**Task prompt:** Output, without any change, the listing below from its opening line up to and including the line with "- Compiles bore-client".

### Input data

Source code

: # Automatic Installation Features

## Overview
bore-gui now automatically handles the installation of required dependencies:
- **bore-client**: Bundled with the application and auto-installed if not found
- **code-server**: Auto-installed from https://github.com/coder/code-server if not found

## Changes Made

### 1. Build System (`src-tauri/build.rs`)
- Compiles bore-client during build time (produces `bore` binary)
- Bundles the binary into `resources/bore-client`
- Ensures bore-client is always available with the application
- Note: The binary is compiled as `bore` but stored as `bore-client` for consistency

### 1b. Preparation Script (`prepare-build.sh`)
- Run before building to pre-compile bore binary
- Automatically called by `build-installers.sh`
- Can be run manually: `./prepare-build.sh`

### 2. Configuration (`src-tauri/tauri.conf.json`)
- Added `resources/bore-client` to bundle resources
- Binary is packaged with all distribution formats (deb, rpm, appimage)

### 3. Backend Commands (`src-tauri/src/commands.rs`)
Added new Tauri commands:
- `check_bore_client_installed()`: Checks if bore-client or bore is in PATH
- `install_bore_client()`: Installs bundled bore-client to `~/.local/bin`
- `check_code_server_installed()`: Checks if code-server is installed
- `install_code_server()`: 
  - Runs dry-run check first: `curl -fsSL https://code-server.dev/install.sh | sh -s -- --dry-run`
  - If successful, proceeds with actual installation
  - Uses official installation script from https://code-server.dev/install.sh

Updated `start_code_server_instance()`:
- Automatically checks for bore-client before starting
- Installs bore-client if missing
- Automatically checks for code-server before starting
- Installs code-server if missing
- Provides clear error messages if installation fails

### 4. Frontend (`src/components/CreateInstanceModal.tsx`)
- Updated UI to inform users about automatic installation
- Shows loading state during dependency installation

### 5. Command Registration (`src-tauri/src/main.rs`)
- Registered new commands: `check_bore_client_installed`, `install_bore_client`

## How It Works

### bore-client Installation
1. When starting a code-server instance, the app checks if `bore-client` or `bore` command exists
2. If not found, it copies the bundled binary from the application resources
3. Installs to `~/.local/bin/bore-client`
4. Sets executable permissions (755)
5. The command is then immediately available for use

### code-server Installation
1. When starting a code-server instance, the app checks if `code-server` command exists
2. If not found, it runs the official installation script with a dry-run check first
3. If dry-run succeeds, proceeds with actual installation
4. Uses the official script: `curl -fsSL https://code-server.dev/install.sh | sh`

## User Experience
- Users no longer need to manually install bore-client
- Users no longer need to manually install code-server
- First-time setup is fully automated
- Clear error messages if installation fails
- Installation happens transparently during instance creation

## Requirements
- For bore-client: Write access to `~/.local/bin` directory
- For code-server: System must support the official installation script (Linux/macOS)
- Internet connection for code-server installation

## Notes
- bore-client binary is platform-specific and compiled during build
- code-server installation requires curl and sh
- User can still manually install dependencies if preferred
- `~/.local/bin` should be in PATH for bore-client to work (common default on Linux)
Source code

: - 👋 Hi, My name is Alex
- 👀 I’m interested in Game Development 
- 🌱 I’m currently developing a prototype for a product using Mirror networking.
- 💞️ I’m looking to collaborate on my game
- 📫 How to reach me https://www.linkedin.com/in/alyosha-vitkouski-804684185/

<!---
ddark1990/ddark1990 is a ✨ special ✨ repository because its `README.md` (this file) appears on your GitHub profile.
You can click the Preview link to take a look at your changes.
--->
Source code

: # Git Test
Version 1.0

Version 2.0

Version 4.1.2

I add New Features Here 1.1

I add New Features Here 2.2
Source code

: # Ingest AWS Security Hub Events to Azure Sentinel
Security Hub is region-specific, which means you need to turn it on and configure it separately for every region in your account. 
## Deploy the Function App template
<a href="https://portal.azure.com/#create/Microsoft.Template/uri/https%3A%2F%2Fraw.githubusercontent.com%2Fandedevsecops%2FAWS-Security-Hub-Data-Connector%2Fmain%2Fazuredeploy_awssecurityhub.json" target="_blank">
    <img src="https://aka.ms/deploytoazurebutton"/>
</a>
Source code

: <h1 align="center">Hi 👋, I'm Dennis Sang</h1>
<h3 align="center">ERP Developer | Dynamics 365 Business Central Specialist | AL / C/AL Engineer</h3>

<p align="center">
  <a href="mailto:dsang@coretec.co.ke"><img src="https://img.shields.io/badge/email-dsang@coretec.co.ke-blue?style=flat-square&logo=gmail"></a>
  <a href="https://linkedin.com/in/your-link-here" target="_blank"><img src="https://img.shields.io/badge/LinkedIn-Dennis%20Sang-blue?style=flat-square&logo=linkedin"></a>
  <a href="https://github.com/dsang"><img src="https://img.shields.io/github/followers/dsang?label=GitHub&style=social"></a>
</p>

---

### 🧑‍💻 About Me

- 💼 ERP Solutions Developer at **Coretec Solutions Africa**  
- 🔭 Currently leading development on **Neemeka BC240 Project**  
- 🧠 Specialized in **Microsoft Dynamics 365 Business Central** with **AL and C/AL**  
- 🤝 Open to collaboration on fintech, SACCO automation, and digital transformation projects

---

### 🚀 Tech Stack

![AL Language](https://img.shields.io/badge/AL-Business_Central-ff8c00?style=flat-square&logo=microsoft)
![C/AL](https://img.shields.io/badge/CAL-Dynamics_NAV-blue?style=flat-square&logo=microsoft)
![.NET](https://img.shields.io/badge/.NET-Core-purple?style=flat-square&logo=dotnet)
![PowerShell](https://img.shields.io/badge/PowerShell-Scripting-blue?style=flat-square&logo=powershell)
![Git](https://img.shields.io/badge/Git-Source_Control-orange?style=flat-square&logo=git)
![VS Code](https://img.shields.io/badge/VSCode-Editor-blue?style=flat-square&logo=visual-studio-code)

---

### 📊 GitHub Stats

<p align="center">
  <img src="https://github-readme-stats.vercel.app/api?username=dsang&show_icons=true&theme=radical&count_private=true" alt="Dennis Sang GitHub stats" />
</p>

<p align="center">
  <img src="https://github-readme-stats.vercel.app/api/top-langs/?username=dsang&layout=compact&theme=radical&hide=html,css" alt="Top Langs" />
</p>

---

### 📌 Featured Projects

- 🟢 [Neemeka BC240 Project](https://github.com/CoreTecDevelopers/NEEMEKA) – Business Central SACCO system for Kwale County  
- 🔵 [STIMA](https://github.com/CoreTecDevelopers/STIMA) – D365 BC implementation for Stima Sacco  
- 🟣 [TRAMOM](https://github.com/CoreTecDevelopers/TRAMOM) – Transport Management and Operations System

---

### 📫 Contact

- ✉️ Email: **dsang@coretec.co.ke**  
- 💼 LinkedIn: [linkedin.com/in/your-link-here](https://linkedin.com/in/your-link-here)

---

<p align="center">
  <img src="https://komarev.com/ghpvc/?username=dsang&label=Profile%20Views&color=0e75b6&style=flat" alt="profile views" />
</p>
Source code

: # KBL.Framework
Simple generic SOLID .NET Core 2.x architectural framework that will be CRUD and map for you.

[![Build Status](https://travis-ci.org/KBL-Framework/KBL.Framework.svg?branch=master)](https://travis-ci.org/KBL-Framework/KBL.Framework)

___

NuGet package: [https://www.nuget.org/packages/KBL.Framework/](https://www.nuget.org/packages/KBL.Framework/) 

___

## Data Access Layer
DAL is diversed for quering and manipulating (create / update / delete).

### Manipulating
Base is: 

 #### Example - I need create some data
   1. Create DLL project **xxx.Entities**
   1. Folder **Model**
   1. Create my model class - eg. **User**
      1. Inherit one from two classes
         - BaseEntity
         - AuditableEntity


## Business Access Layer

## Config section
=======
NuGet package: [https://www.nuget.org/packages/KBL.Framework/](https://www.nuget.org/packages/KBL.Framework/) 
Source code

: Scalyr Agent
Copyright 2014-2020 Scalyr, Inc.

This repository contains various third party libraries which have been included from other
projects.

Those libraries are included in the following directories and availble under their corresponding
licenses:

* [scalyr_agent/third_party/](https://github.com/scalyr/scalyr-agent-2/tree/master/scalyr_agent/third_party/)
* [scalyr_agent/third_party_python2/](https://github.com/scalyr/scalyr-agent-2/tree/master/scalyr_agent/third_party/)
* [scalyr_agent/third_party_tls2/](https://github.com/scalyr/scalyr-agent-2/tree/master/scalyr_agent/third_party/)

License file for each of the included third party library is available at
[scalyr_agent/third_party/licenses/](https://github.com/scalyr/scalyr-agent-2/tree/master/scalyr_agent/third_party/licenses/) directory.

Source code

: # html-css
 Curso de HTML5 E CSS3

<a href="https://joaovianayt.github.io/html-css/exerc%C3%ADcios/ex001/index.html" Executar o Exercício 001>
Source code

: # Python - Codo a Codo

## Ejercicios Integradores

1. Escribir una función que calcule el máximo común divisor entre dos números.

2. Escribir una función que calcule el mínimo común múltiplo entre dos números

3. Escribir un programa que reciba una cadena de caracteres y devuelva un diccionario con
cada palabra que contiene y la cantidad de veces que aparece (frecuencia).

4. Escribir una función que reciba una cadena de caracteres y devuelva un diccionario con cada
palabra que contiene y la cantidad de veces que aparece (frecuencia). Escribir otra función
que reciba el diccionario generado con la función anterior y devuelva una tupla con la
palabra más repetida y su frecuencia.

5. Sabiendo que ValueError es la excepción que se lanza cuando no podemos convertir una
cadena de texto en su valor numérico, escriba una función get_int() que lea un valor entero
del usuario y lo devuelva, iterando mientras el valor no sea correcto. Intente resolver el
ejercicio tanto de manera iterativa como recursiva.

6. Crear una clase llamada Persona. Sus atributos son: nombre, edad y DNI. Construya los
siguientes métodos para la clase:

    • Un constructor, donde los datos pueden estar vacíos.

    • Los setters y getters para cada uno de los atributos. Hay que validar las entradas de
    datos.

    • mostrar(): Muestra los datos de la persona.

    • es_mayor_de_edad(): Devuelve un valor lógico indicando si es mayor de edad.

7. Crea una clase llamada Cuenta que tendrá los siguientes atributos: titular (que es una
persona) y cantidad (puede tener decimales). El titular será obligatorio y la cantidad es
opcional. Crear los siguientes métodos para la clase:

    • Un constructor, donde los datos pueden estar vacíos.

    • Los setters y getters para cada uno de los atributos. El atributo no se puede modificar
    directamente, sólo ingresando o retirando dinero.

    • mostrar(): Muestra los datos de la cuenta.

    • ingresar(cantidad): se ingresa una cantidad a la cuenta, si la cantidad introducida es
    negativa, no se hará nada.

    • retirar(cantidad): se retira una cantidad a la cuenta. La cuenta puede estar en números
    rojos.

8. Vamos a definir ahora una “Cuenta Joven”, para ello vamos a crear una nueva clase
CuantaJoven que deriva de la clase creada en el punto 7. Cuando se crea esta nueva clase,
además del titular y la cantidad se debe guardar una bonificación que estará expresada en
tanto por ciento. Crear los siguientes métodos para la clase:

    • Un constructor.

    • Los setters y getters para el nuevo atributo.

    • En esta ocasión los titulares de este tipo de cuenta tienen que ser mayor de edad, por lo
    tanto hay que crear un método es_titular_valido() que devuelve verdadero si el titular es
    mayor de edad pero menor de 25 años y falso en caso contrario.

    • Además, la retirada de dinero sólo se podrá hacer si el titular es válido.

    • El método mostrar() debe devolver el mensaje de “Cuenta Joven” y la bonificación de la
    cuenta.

######

**Result:**
Source code

: # Automatic Installation Features

## Overview
bore-gui now automatically handles the installation of required dependencies:
- **bore-client**: Bundled with the application and auto-installed if not found
- **code-server**: Auto-installed from https://github.com/coder/code-server if not found

## Changes Made

### 1. Build System (`src-tauri/build.rs`)
- Compiles bore-client during build time (produces `bore` binary)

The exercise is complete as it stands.